■ **Exercise details**: Track down each line below containing the string "connector" and copy it.

■ **Dataset content**:

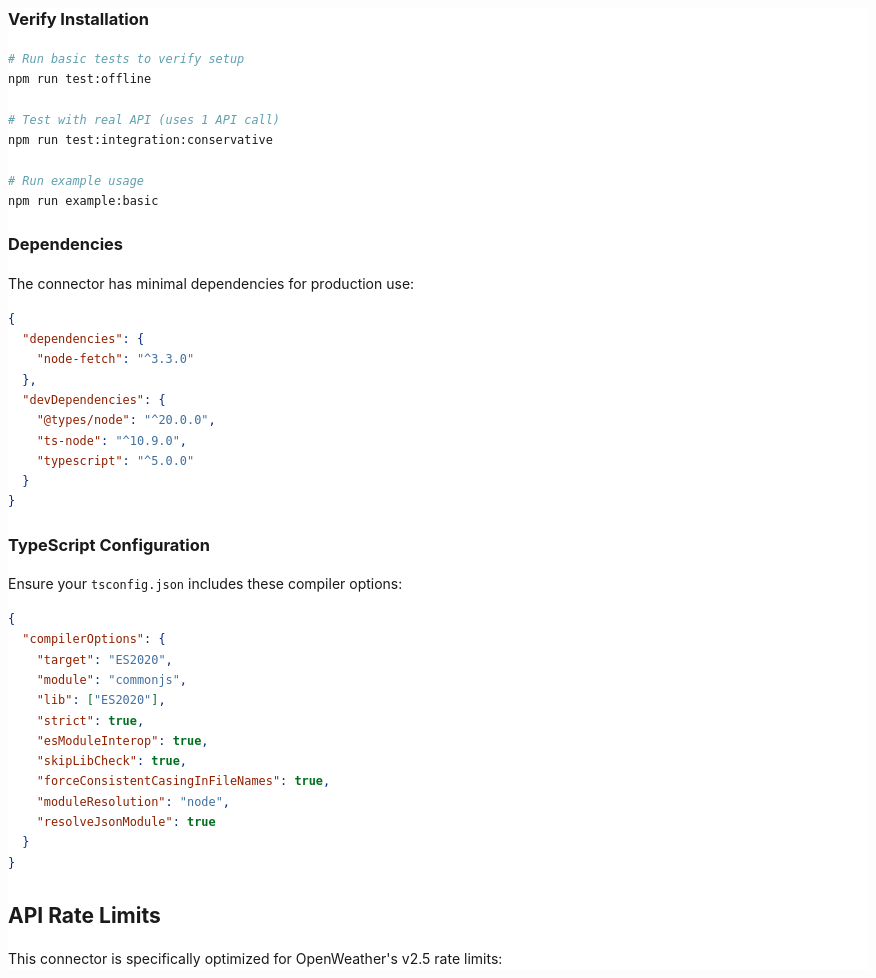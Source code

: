 ### Verify Installation

```bash
# Run basic tests to verify setup
npm run test:offline

# Test with real API (uses 1 API call)
npm run test:integration:conservative

# Run example usage
npm run example:basic
```

### Dependencies

The connector has minimal dependencies for production use:

```json
{
  "dependencies": {
    "node-fetch": "^3.3.0"
  },
  "devDependencies": {
    "@types/node": "^20.0.0",
    "ts-node": "^10.9.0",
    "typescript": "^5.0.0"
  }
}
```

### TypeScript Configuration

Ensure your `tsconfig.json` includes these compiler options:

```json
{
  "compilerOptions": {
    "target": "ES2020",
    "module": "commonjs",
    "lib": ["ES2020"],
    "strict": true,
    "esModuleInterop": true,
    "skipLibCheck": true,
    "forceConsistentCasingInFileNames": true,
    "moduleResolution": "node",
    "resolveJsonModule": true
  }
}
```

## API Rate Limits

This connector is specifically optimized for OpenWeather's v2.5 rate limits:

■ **Your solution**:
The connector has minimal dependencies for production use:
This connector is specifically optimized for OpenWeather's v2.5 rate limits:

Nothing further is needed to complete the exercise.